How Courts Interpret Insurance Policies
The decision in Paloma reinforces several well-established principles of insurance policy interpretation under Texas law—principles that are widely applied in jurisdictions across the country:
- Courts give policy terms their ordinary and generally accepted meaning, unless the policy clearly indicates a different or technical usage.
- Ambiguity arises when language is reasonably susceptible to more than one meaning.
- A court need not adopt the “most natural” or “most likely” interpretation—only a reasonable one.
- Insurance policy language is construed strictly against the insurer and interpreted in favor of preserving coverage.
- When an insured presents a reasonable reading of an exclusion, courts are required to adopt it, even if the insurer’s interpretation seems more commercially intuitive.
Courts in many states follow similar interpretive approaches, particularly with respect to ambiguity and exclusionary clauses, though some jurisdictions may diverge in application.
Paloma shows us that policyholders should not assume exclusions are as broad as they appear on first reading. Careful analysis of the language, in context, can open the door to coverage.
Key Lessons and Practical Takeaways for Policyholders
- Small Words Can Have Big Impact: Even a word seemingly as inconsequential as “the” can have a huge impact. It narrows focus to a particular item or event, and its placement in a series can alter the court’s perspective on every item in the series. Exclusionary language, in particular, should be reviewed carefully and with attention to structure and syntax.
- Ambiguity Should Be Asserted Where It Exists: Texas courts, like many others, require only that the insured’s interpretation be reasonable. If so, it governs. Policyholders do not need to show that their reading is better—just that it is viable.
- Structure and Grammar Arguments Are Legally Valid: Arguments based on linguistic structure, such as the “Series-Qualifier Canon,” are not just theoretical. Courts engage with these principles when policy language is at issue.
- Review and Negotiate Policies Proactively: Standard exclusions can contain subtle limitations. Policyholders should consult experienced coverage counsel to evaluate policy language at placement or renewal and again when a claim arises. Counsel can help identify potential coverage gaps or develop effective claim advocacy strategies tailored to the precise language at issue.
- Consider Coverage Implications in Settlements: Even early settlements can affect coverage outcomes. Counsel should ensure that settlement language and structure preserve (rather than impair) coverage arguments.
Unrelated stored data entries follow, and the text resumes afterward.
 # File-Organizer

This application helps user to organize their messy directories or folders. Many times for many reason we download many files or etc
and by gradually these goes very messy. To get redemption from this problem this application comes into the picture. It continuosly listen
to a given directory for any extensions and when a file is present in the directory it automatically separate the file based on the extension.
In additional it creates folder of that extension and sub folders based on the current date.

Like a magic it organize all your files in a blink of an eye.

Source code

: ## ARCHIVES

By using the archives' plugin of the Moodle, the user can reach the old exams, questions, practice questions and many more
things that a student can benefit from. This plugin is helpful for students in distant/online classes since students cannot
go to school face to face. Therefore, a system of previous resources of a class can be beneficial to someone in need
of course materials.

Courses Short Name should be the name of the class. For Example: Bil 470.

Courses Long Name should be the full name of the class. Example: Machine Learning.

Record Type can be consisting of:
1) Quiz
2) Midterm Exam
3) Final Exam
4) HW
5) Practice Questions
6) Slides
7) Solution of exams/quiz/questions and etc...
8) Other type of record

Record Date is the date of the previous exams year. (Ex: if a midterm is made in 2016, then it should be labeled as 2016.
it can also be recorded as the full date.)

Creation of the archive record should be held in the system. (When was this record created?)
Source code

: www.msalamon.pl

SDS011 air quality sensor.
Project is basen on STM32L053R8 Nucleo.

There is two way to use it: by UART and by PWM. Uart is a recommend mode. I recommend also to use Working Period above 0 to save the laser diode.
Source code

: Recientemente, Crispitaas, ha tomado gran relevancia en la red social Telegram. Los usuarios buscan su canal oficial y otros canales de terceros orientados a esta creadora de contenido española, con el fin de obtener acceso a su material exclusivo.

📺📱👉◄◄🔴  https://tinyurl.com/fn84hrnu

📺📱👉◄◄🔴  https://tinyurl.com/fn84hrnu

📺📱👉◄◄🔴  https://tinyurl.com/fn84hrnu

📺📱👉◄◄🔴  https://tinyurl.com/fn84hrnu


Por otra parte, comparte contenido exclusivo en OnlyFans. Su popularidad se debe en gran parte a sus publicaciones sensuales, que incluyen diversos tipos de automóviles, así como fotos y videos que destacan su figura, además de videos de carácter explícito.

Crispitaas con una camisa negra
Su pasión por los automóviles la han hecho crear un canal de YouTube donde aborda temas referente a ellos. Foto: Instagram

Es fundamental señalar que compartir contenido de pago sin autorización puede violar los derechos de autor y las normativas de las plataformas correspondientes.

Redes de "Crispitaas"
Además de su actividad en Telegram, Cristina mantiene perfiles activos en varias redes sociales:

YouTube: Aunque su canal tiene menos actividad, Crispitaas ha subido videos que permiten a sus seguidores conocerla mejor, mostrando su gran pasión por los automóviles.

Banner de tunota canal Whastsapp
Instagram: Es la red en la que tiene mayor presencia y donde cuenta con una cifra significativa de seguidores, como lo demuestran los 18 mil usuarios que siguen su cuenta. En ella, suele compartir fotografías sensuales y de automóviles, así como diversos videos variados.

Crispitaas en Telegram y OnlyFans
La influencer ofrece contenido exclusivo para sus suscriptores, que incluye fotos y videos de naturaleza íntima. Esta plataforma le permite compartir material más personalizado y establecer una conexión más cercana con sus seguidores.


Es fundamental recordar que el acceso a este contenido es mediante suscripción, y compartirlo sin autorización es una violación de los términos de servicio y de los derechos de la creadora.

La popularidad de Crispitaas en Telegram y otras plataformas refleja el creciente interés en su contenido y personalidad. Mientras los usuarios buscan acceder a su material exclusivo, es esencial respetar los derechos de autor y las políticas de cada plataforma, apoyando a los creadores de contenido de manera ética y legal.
Coverage counsel can help identify potential problems before they are formalized in a settlement agreement.
Conclusion
The Fifth Circuit’s decision in Paloma reinforces a fundamental principle of insurance recovery. It may seem like making a mountain out of an anthill, but words matter—especially in exclusions. In Paloma, one word—the placement of the definite article “the”—changed the meaning of an entire sentence and gave the policyholder a second chance at coverage.
While exclusionary language may appear routine and broadly worded, careful analysis can reveal opportunities to preserve coverage. The lesson for policyholders is clear: When evaluating coverage or negotiating policies, read closely, advocate clearly and never assume that any word is incidental.